August 5, 2015

In Which Alina Gets an Early Wedding Present

October 1, 1193

"Oh, good. I was starting to think I'd missed you entirely."

Alina gave her grandfather a polite smile, but she couldn't help but dwell on the wasted day. Her wedding was in two weeks and she still didn't have a dress. She'd spent the afternoon shopping with Riala and Maddie--not her favorite pastime, but a necessity, and a welcome distraction for her recently-widowed sister--and if anything, she was even further from finding a gown! Every seamstress she'd seen had bombarded her with fabrics and cuts and colors she'd never even heard of. So many options almost made few, especially with only two weeks left for preparation.
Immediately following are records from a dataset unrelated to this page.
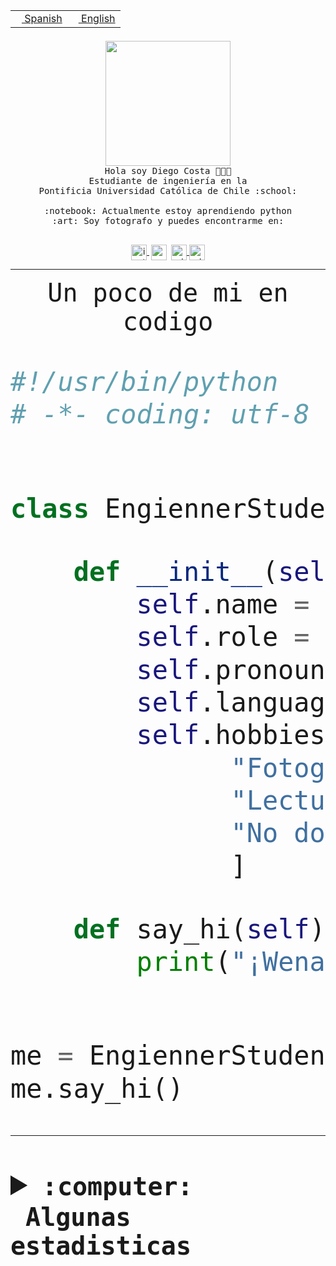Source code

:<table border="0"  align="right">
 <tr><td><a href="README.md"><img src="https://upload.wikimedia.org/wikipedia/commons/thumb/8/89/Bandera_de_Espa%C3%B1a.svg/1200px-Bandera_de_Espa%C3%B1a.svg.png" height="10"> Spanish</a></td>
 <td><a href="README.en.md"><img src="https://upload.wikimedia.org/wikipedia/commons/a/a4/Flag_of_the_United_States.svg" height="10"> English</a></td></tr>
</table><br><br><br>


<p align="center">
  <img src="https://github.com/diegocostares/diegocostares/blob/main/Images/aaa2.gif?raw=true" height="200px" weight="200px">
  <br><samp>
    Hola soy Diego Costa 👨🏻‍💻<br>
    Estudiante de ingeniería en la <br>
    Pontificia Universidad Católica de Chile :school:<br>
  <br>
    :notebook: Actualmente estoy aprendiendo python <br>
    :art: Soy fotografo y puedes encontrarme en: <br>
  <br></samp>
  
</p>

<p align="center">
   <a href="https://instagram.com/diegocosta_no" target="blank">
    <img 
    align="center" src="https://cdn.jsdelivr.net/npm/simple-icons@3.0.1/icons/instagram.svg" alt="instagram" height="25px" width="25px" />
  </a>
  <a style="border: 3px solid; color: white;"href="https://t.me/diegocosta_no" target="blank">
  <img
  align="center" alt="Telegram" width="25px" src="https://icons-for-free.com/iconfiles/png/512/Telegram-1324888767380505522.png" />
</a>
<a href="https://api.whatsapp.com/send?phone=56971897835&text=Hola!" target="blank">
  <img
  align="center" alt="wtsp" width="25px" src="https://img.icons8.com/pastel-glyph/2x/whatsapp--v2.png" />
</a>
<a href="https://www.linkedin.com/in/diego-costa-786249213/" target="blank">
  <img
  align="center" alt="wtsp" width="25px" src="https://img.icons8.com/metro/452/linkedin.png" />
</a>

  </a>
</p>

---


<p align="center"><font size="25"><samp>Un poco de mi en codigo</samp></front></p>


```python
#!/usr/bin/python
# -*- coding: utf-8 -*-


class EngiennerStudent:

    def __init__(self):
        self.name = "Diego Costa"
        self.role = "Estudiante"
        self.pronouns = "he/him"
        self.language_spoken = ["es_CL", "en_US"]
        self.hobbies = [
              "Fotografia",
              "Lectura",
              "No dormir",
              ]

    def say_hi(self):
        print("¡Wena mundo!")


me = EngiennerStudent()
me.say_hi()
```
---
<details>
  <summary><b><samp>:computer: &nbsp;Algunas estadisticas</samp></b></summary>
  <br/></p>

<!--START_SECTION:waka-->
![Code Time](http://img.shields.io/badge/Code%20Time-1%2C001%20hrs%2035%20mins-blue)

**Soy nocturno 🦉** 

```text
🌞 Mañana                 23 commits          ░░░░░░░░░░░░░░░░░░░░░░░░░   00.78 % 
🌆 Día                    901 commits         ████████░░░░░░░░░░░░░░░░░   30.71 % 
🌃 Tarde                  1283 commits        ███████████░░░░░░░░░░░░░░   43.73 % 
🌙 Noche                  727 commits         ██████░░░░░░░░░░░░░░░░░░░   24.78 % 
```
📅 **Soy más productivo los Martes** 

```text
Lunes                    448 commits         ████░░░░░░░░░░░░░░░░░░░░░   15.27 % 
Martes                   573 commits         █████░░░░░░░░░░░░░░░░░░░░   19.53 % 
Miércoles                398 commits         ███░░░░░░░░░░░░░░░░░░░░░░   13.57 % 
Jueves                   431 commits         ████░░░░░░░░░░░░░░░░░░░░░   14.69 % 
Viernes                  426 commits         ████░░░░░░░░░░░░░░░░░░░░░   14.52 % 
Sábado                   223 commits         ██░░░░░░░░░░░░░░░░░░░░░░░   07.60 % 
Domingo                  435 commits         ████░░░░░░░░░░░░░░░░░░░░░   14.83 % 
```


📊 **Esta semana me dediqué a** 

```text
🐱‍💻 Proyectos: 
2023-1-S4-Grupo2-Scraper 15 hrs 28 mins      ███████████░░░░░░░░░░░░░░   44.78 % 
Index-capstone           5 hrs 52 mins       ████░░░░░░░░░░░░░░░░░░░░░   16.98 % 
Tarea2                   3 hrs 40 mins       ███░░░░░░░░░░░░░░░░░░░░░░   10.62 % 
server respaldlo         3 hrs 24 mins       ██░░░░░░░░░░░░░░░░░░░░░░░   09.89 % 
Arqui-31                 2 hrs 48 mins       ██░░░░░░░░░░░░░░░░░░░░░░░   08.13 % 
```


 Last Updated on 31/05/2023 20:19:25 UTC
<!--END_SECTION:waka-->
  
  

<p align="center"> <img src="https://github-readme-stats.vercel.app/api?username=diegocostares&show_icons=true&theme=ayu-mirage" alt="abhisheknaiidu" /></p>
 
</details>
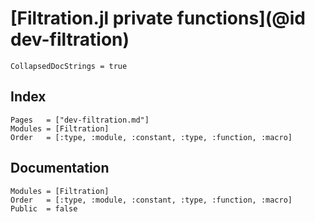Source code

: # [Filtration.jl private functions](@id dev-filtration)

```@meta
CollapsedDocStrings = true
```

## Index

```@index
Pages   = ["dev-filtration.md"]
Modules = [Filtration]
Order   = [:type, :module, :constant, :type, :function, :macro]
```

## Documentation

```@autodocs
Modules = [Filtration]
Order   = [:type, :module, :constant, :type, :function, :macro]
Public  = false
```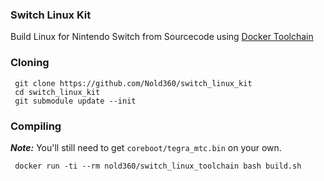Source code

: ### Switch Linux Kit
Build Linux for Nintendo Switch from Sourcecode using [Docker Toolchain](https://hub.docker.com/r/nold360/switch_linux_toolchain/)

### Cloning
```
 git clone https://github.com/Nold360/switch_linux_kit
 cd switch_linux_kit
 git submodule update --init
```

### Compiling
***Note:*** You'll still need to get `coreboot/tegra_mtc.bin` on your own.
```
 docker run -ti --rm nold360/switch_linux_toolchain bash build.sh
```


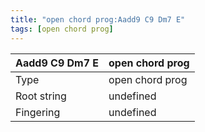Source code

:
 ```yaml
---
title: "open chord prog:Aadd9 C9 Dm7 E"
tags: [open chord prog]
---
```


|Aadd9 C9 Dm7 E|open chord prog|
|---|---|
|Type|open chord prog|
|Root string|undefined|
|Fingering|undefined|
"It's good to see you, Grandfather--though I wish I could say so after having accomplished my goal for the afternoon."

"Ah, yes. The wedding dress. Your mother was saying as much." Her grandfather nodded, almost half-winking to her mother as he stood.

"I know my opinion as an old man is worth nothing in the realm of wedding attire, but I hope you aren't too worried about it. You'll look stunning in whatever you wear."

Alina sighed. "I wasn't worried about it until the wedding was a month away, and that's precisely the problem."

"Ah. Well, if it helps take your mind off things, I brought you an early wedding present."

Alina doubted any wedding present could supply much distraction from the persistent lack of dress. But, to in spite of it, her mother rose from her seat and tilted her eyes toward the staircase.

"It's in your room. You really should take a look at it."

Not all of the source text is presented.